Records shown:
....

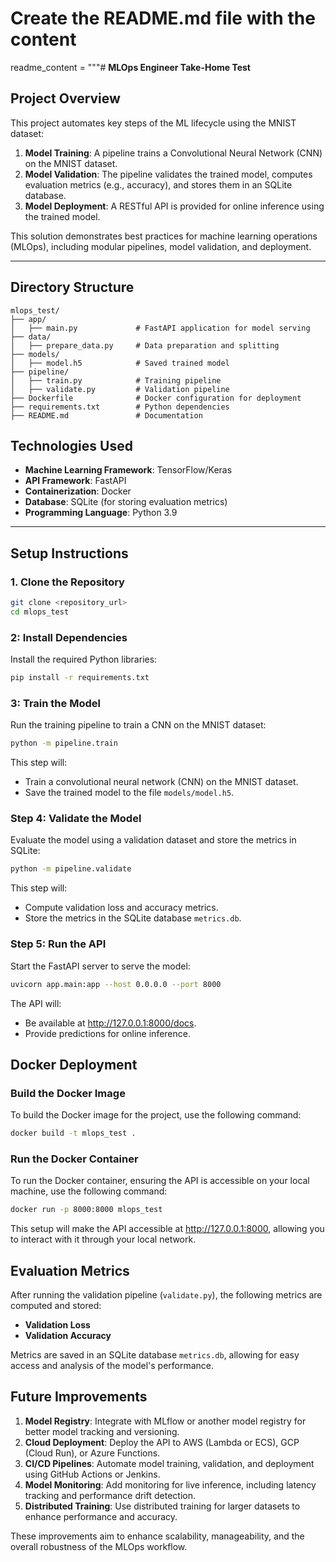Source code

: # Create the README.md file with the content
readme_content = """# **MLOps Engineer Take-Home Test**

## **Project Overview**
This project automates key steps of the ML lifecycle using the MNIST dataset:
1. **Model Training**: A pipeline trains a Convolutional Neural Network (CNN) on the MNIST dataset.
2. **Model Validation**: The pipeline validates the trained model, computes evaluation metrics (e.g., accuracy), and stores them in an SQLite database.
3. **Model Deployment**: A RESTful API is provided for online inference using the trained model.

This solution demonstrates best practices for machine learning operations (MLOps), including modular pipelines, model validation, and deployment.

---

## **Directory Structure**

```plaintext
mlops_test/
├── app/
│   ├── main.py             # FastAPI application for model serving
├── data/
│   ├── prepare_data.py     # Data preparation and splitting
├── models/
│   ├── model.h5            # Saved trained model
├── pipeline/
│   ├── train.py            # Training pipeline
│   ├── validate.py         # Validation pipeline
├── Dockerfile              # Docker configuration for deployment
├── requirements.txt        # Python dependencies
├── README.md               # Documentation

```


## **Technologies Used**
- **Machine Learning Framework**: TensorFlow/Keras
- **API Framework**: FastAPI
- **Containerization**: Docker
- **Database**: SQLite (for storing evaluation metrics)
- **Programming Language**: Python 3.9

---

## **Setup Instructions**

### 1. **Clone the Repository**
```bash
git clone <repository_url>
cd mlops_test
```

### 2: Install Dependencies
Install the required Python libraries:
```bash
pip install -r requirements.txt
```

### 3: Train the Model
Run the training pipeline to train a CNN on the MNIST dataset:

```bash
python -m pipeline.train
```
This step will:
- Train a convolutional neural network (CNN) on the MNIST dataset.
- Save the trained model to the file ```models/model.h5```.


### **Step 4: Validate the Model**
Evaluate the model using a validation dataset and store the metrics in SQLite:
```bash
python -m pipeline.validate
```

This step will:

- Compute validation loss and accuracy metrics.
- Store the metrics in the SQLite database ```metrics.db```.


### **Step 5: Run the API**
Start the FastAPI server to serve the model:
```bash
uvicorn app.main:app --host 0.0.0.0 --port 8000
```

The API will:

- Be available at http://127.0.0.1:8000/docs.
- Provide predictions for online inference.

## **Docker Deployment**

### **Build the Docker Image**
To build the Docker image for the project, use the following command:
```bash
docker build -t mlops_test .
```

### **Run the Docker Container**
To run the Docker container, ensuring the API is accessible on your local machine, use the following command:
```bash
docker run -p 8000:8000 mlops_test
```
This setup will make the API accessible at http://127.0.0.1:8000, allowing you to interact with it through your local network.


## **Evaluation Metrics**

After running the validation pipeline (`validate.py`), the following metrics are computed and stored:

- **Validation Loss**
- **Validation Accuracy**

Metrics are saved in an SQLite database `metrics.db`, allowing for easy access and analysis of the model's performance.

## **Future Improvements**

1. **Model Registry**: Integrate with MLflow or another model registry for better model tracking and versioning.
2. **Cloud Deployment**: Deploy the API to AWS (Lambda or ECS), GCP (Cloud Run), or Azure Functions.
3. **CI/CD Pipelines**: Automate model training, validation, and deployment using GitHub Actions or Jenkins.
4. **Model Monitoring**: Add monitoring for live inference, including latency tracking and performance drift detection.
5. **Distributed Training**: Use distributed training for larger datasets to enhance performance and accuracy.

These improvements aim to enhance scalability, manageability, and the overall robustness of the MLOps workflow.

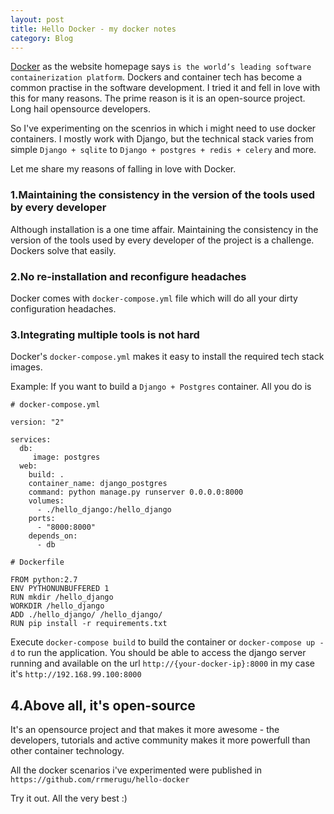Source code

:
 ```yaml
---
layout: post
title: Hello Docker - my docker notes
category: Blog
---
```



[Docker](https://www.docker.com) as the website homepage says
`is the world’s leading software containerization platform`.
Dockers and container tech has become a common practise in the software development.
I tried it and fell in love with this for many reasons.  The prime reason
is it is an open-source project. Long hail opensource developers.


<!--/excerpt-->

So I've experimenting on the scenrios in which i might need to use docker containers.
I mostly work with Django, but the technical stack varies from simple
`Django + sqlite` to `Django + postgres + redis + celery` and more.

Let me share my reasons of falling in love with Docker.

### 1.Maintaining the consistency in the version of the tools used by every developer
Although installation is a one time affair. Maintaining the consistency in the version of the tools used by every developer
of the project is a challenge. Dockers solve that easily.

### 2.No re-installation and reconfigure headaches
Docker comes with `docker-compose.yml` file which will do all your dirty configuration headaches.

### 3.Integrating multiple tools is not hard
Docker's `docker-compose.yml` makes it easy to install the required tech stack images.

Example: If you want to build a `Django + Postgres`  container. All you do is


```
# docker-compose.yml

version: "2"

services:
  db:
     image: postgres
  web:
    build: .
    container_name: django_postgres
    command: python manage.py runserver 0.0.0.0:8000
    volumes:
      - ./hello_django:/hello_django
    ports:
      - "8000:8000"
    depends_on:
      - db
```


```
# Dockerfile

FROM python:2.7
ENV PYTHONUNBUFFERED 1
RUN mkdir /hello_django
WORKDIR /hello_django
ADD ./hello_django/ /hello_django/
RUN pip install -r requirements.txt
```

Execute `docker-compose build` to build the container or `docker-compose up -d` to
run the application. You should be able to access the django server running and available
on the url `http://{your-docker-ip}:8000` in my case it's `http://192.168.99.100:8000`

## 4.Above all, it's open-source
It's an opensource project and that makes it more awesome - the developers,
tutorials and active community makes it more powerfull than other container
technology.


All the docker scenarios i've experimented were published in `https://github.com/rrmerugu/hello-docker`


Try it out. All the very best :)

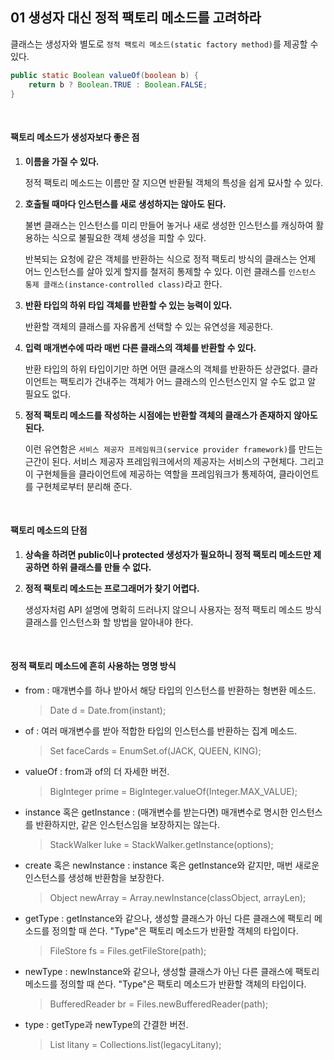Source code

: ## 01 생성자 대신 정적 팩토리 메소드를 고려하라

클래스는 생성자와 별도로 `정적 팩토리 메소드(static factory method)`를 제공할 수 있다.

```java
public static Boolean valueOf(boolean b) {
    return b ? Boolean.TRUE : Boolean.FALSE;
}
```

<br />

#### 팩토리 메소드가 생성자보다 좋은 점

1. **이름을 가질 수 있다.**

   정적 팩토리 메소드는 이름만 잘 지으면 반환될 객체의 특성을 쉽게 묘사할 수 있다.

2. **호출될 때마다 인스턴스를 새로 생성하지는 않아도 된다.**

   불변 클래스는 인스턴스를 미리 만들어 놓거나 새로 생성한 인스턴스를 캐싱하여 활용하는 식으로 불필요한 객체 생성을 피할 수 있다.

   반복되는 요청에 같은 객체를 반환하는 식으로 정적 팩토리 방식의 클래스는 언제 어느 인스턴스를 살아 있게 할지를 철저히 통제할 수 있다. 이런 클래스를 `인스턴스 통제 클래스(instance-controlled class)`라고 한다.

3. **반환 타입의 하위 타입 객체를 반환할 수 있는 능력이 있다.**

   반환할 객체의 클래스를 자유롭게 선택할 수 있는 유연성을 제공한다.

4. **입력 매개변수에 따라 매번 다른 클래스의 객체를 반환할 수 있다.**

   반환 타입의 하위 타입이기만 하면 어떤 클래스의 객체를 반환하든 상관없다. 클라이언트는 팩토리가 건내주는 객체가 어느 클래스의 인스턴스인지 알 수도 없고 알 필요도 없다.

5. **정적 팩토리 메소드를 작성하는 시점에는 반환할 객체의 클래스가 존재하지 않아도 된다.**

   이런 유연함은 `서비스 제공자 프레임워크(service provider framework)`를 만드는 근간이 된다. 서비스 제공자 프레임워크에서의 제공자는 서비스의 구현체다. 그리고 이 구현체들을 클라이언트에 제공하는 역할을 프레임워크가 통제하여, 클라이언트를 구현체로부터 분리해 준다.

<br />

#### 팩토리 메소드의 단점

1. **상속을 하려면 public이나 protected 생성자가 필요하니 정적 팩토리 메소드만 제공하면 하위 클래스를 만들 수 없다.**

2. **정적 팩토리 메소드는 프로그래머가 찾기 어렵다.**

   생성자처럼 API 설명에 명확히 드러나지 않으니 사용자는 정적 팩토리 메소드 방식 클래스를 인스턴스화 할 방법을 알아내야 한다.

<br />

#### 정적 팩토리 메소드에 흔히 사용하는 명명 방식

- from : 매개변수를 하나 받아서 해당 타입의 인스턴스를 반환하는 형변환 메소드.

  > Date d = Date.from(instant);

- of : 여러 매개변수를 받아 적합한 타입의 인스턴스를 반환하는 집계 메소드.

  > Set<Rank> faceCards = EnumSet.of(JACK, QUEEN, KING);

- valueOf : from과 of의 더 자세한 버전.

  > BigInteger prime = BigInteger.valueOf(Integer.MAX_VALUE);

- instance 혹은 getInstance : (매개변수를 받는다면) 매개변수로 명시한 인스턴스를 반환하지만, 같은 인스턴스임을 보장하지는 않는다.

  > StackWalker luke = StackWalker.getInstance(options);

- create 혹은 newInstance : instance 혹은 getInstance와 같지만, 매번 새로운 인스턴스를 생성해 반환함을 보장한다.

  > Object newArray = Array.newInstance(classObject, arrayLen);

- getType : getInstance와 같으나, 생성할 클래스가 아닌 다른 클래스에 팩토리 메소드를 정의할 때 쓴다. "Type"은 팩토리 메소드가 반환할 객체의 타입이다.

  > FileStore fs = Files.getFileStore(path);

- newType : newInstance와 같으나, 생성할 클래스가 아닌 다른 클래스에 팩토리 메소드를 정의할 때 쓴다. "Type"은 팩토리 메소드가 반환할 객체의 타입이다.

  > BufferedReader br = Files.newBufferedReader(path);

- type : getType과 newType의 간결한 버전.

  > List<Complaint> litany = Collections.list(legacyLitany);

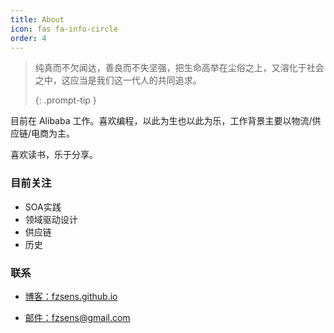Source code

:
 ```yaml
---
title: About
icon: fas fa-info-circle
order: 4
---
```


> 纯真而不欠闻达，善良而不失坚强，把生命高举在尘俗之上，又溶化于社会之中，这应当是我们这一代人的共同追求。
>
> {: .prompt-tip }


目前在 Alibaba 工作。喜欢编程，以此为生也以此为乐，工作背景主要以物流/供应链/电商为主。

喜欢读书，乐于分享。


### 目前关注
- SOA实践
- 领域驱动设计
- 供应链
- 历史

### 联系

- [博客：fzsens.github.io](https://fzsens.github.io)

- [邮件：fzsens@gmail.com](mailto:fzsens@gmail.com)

....

How to complete this task: In the data above, find the line with "Try it out. All the very best :)" and the line with "2. **호출될 때마다 인스턴스를 새로 생성하지는 않아도 된다.**". Please copy exactly those two lines and every line between them, but not the pictures.

Expected output:
Try it out. All the very best :)

Source code

: ## 01 생성자 대신 정적 팩토리 메소드를 고려하라

클래스는 생성자와 별도로 `정적 팩토리 메소드(static factory method)`를 제공할 수 있다.

```java
public static Boolean valueOf(boolean b) {
    return b ? Boolean.TRUE : Boolean.FALSE;
}
```

<br />

#### 팩토리 메소드가 생성자보다 좋은 점

1. **이름을 가질 수 있다.**

   정적 팩토리 메소드는 이름만 잘 지으면 반환될 객체의 특성을 쉽게 묘사할 수 있다.

2. **호출될 때마다 인스턴스를 새로 생성하지는 않아도 된다.**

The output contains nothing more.